Plain-text document sources
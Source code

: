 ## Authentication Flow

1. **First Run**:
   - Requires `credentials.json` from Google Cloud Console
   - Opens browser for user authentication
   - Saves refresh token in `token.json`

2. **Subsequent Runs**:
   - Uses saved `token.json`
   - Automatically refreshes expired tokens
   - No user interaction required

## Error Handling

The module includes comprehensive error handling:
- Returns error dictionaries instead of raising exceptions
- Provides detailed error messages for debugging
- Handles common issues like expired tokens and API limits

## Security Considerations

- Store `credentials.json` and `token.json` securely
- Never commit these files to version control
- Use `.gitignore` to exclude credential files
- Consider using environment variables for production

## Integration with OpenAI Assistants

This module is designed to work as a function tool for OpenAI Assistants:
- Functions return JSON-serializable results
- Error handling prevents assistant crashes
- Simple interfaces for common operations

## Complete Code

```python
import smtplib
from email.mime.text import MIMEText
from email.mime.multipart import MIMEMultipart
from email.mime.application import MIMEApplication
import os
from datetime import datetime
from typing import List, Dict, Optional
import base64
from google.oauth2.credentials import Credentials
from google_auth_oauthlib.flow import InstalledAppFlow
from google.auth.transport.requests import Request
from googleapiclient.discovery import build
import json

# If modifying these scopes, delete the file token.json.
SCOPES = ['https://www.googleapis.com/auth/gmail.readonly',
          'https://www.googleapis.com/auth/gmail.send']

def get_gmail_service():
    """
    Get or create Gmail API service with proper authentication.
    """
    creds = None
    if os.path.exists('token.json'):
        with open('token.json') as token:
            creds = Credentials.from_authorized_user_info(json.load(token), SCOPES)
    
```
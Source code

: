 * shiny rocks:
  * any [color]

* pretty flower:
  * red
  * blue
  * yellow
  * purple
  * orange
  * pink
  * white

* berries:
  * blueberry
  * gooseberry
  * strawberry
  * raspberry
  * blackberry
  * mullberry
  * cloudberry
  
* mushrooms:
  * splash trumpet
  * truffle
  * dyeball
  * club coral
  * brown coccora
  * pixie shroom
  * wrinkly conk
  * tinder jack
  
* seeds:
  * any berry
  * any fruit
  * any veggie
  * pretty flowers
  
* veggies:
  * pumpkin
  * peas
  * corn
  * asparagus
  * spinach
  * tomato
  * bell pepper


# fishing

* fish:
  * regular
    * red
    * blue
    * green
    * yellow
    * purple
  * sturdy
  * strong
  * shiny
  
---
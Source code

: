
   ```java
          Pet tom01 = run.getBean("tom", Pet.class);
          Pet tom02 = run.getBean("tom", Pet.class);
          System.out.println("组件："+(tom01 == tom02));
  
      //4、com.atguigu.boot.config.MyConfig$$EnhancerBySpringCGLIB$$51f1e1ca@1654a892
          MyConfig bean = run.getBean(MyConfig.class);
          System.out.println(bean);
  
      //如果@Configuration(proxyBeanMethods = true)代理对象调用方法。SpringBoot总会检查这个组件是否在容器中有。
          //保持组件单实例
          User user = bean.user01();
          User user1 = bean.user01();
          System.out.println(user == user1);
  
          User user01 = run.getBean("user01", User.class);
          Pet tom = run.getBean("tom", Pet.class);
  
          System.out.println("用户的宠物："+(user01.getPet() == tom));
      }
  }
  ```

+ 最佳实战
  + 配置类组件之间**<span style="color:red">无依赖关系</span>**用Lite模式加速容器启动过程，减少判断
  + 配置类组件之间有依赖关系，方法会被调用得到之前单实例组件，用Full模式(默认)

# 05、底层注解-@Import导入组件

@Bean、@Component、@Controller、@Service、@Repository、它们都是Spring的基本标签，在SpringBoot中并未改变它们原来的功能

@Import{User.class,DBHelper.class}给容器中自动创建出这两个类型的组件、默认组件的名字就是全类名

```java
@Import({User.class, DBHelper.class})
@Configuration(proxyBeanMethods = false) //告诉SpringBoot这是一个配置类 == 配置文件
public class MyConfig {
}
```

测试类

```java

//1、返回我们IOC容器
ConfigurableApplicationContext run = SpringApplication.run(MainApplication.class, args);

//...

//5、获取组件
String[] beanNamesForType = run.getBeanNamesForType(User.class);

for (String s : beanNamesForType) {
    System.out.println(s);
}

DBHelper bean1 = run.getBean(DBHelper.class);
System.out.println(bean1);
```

▶ **The problem**
Nothing in the data may be left out. Copy all of it exactly.

▶ **Solution**
Source code

: ## Authentication Flow

1. **First Run**:
   - Requires `credentials.json` from Google Cloud Console
   - Opens browser for user authentication
   - Saves refresh token in `token.json`

2. **Subsequent Runs**:
   - Uses saved `token.json`
   - Automatically refreshes expired tokens
   - No user interaction required

## Error Handling

The module includes comprehensive error handling:
- Returns error dictionaries instead of raising exceptions
- Provides detailed error messages for debugging
- Handles common issues like expired tokens and API limits

## Security Considerations

- Store `credentials.json` and `token.json` securely
- Never commit these files to version control
- Use `.gitignore` to exclude credential files
- Consider using environment variables for production

## Integration with OpenAI Assistants

This module is designed to work as a function tool for OpenAI Assistants:
- Functions return JSON-serializable results
- Error handling prevents assistant crashes
- Simple interfaces for common operations

## Complete Code

```python
import smtplib
from email.mime.text import MIMEText
from email.mime.multipart import MIMEMultipart
from email.mime.application import MIMEApplication
import os
from datetime import datetime
from typing import List, Dict, Optional
import base64
from google.oauth2.credentials import Credentials
from google_auth_oauthlib.flow import InstalledAppFlow
from google.auth.transport.requests import Request
from googleapiclient.discovery import build
import json

# If modifying these scopes, delete the file token.json.
SCOPES = ['https://www.googleapis.com/auth/gmail.readonly',
          'https://www.googleapis.com/auth/gmail.send']

def get_gmail_service():
    """
    Get or create Gmail API service with proper authentication.
    """
    creds = None
    if os.path.exists('token.json'):
        with open('token.json') as token:
            creds = Credentials.from_authorized_user_info(json.load(token), SCOPES)
    
```
Source code

: * shiny rocks:
  * any [color]

* pretty flower:
  * red
  * blue
  * yellow
  * purple
  * orange
  * pink
  * white

* berries:
  * blueberry
  * gooseberry
  * strawberry
  * raspberry
  * blackberry
  * mullberry
  * cloudberry
  
* mushrooms:
  * splash trumpet
  * truffle
  * dyeball
  * club coral
  * brown coccora
  * pixie shroom
  * wrinkly conk
  * tinder jack
  
* seeds:
  * any berry
  * any fruit
  * any veggie
  * pretty flowers
  
* veggies:
  * pumpkin
  * peas
  * corn
  * asparagus
  * spinach
  * tomato
  * bell pepper


# fishing

* fish:
  * regular
    * red
    * blue
    * green
    * yellow
    * purple
  * sturdy
  * strong
  * shiny
  
---
Source code

:
   ```java
          Pet tom01 = run.getBean("tom", Pet.class);
          Pet tom02 = run.getBean("tom", Pet.class);
          System.out.println("组件："+(tom01 == tom02));
  
      //4、com.atguigu.boot.config.MyConfig$$EnhancerBySpringCGLIB$$51f1e1ca@1654a892
          MyConfig bean = run.getBean(MyConfig.class);
          System.out.println(bean);
  
      //如果@Configuration(proxyBeanMethods = true)代理对象调用方法。SpringBoot总会检查这个组件是否在容器中有。
          //保持组件单实例
          User user = bean.user01();
          User user1 = bean.user01();
          System.out.println(user == user1);
  
          User user01 = run.getBean("user01", User.class);
          Pet tom = run.getBean("tom", Pet.class);
  
          System.out.println("用户的宠物："+(user01.getPet() == tom));
      }
  }
  ```

+ 最佳实战
  + 配置类组件之间**<span style="color:red">无依赖关系</span>**用Lite模式加速容器启动过程，减少判断
  + 配置类组件之间有依赖关系，方法会被调用得到之前单实例组件，用Full模式(默认)

# 05、底层注解-@Import导入组件

@Bean、@Component、@Controller、@Service、@Repository、它们都是Spring的基本标签，在SpringBoot中并未改变它们原来的功能

@Import{User.class,DBHelper.class}给容器中自动创建出这两个类型的组件、默认组件的名字就是全类名

```java
@Import({User.class, DBHelper.class})
@Configuration(proxyBeanMethods = false) //告诉SpringBoot这是一个配置类 == 配置文件
public class MyConfig {
}
```

测试类

```java

//1、返回我们IOC容器
ConfigurableApplicationContext run = SpringApplication.run(MainApplication.class, args);

//...

//5、获取组件
String[] beanNamesForType = run.getBeanNamesForType(User.class);

for (String s : beanNamesForType) {
    System.out.println(s);
}

DBHelper bean1 = run.getBean(DBHelper.class);
System.out.println(bean1);
```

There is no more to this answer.